Wednesday August 01 2007
CEA
Weaker hemisphere-governed specificity for language in schizophrenia patients
Biol Psychiatry. 1;57(9):1020-1028
A joint CEA-CNRS team from the centre for neurosciences and imaging-based research against disease (I²BM-CI-NAPS), working with Caen University, Paris V University and Caen University Hospital, has used functional magnetic resonance imaging (fMRI) to make a recent breakthrough demonstrating that a change in the hemisphere lateralization1 of language in right-handed schizophrenic patients is persistent over time2.
In 95 to 100% of healthy right-handed subjects, it is the left hemisphere that is dominant for language. Broca’s area, the core site of speech processing, is also highly lateralized to the left in right-handers, whereas left-handers use either the left hemisphere or the right hemisphere, or even both.

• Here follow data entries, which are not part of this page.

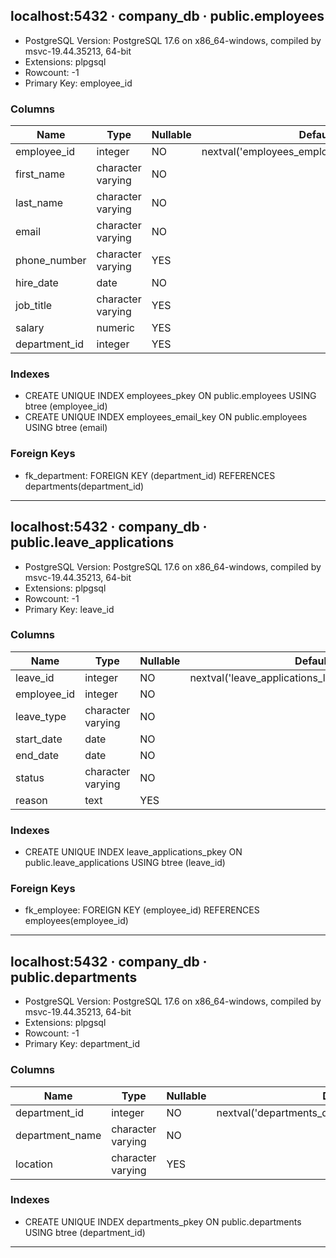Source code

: ## localhost:5432 · company_db · public.employees

- PostgreSQL Version: PostgreSQL 17.6 on x86_64-windows, compiled by msvc-19.44.35213, 64-bit
- Extensions: plpgsql
- Rowcount: -1
- Primary Key: employee_id

### Columns

| Name | Type | Nullable | Default |
|------|------|----------|---------|
| employee_id | integer | NO | nextval('employees_employee_id_seq'::regclass) |
| first_name | character varying | NO |  |
| last_name | character varying | NO |  |
| email | character varying | NO |  |
| phone_number | character varying | YES |  |
| hire_date | date | NO |  |
| job_title | character varying | YES |  |
| salary | numeric | YES |  |
| department_id | integer | YES |  |

### Indexes
- CREATE UNIQUE INDEX employees_pkey ON public.employees USING btree (employee_id)
- CREATE UNIQUE INDEX employees_email_key ON public.employees USING btree (email)

### Foreign Keys
- fk_department: FOREIGN KEY (department_id) REFERENCES departments(department_id)

---

## localhost:5432 · company_db · public.leave_applications

- PostgreSQL Version: PostgreSQL 17.6 on x86_64-windows, compiled by msvc-19.44.35213, 64-bit
- Extensions: plpgsql
- Rowcount: -1
- Primary Key: leave_id

### Columns

| Name | Type | Nullable | Default |
|------|------|----------|---------|
| leave_id | integer | NO | nextval('leave_applications_leave_id_seq'::regclass) |
| employee_id | integer | NO |  |
| leave_type | character varying | NO |  |
| start_date | date | NO |  |
| end_date | date | NO |  |
| status | character varying | NO |  |
| reason | text | YES |  |

### Indexes
- CREATE UNIQUE INDEX leave_applications_pkey ON public.leave_applications USING btree (leave_id)

### Foreign Keys
- fk_employee: FOREIGN KEY (employee_id) REFERENCES employees(employee_id)

---

## localhost:5432 · company_db · public.departments

- PostgreSQL Version: PostgreSQL 17.6 on x86_64-windows, compiled by msvc-19.44.35213, 64-bit
- Extensions: plpgsql
- Rowcount: -1
- Primary Key: department_id

### Columns

| Name | Type | Nullable | Default |
|------|------|----------|---------|
| department_id | integer | NO | nextval('departments_department_id_seq'::regclass) |
| department_name | character varying | NO |  |
| location | character varying | YES |  |

### Indexes
- CREATE UNIQUE INDEX departments_pkey ON public.departments USING btree (department_id)

---

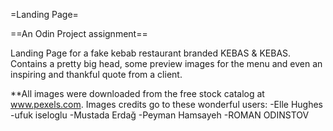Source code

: =Landing Page=

==An Odin Project assignment==

Landing Page for a fake kebab restaurant branded KEBAS & KEBAS.
Contains a pretty big head, some preview images for the menu and even an inspiring and thankful quote from a client.

**All images were downloaded from the free stock catalog at www.pexels.com.
  Images credits go to these wonderful users:
   -Elle Hughes
   -ufuk iseloglu
   -Mustada Erdağ
   -Peyman Hamsayeh
   -ROMAN ODINSTOV
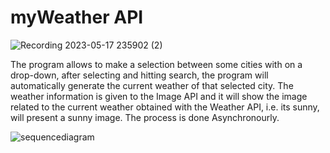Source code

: # myWeather API


![Recording 2023-05-17 235902 (2)](https://github.com/Federico1196/myWeather_API/assets/65458679/b78d3e27-6cf4-417b-aace-edf3729d0e16)

The program allows to make a selection between some cities with on a drop-down, after selecting and hitting search, the program will automatically generate the current weather of that selected city. The weather information is given to the Image API and it will show the image related to the current weather obtained with the Weather API, i.e. its sunny, will present a sunny image. The process is done Asynchronourly. 


![sequencediagram](https://github.com/Federico1196/myWeather_API/assets/65458679/5a1baee5-4c6a-4e86-90ea-98707255dfce)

In a previous study focused on schizophrenia patients, the CI-NAPS research team revealed that right-handed schizophrenics displayed weaker left-sided language lateralization, or even atypical (right-sided) language lateralization in around 30% of subjects3. This is a breakthrough finding, given that schizophrenia is essentially characterized by language-related disorders such as auditory hallucinations and disorganized thinking.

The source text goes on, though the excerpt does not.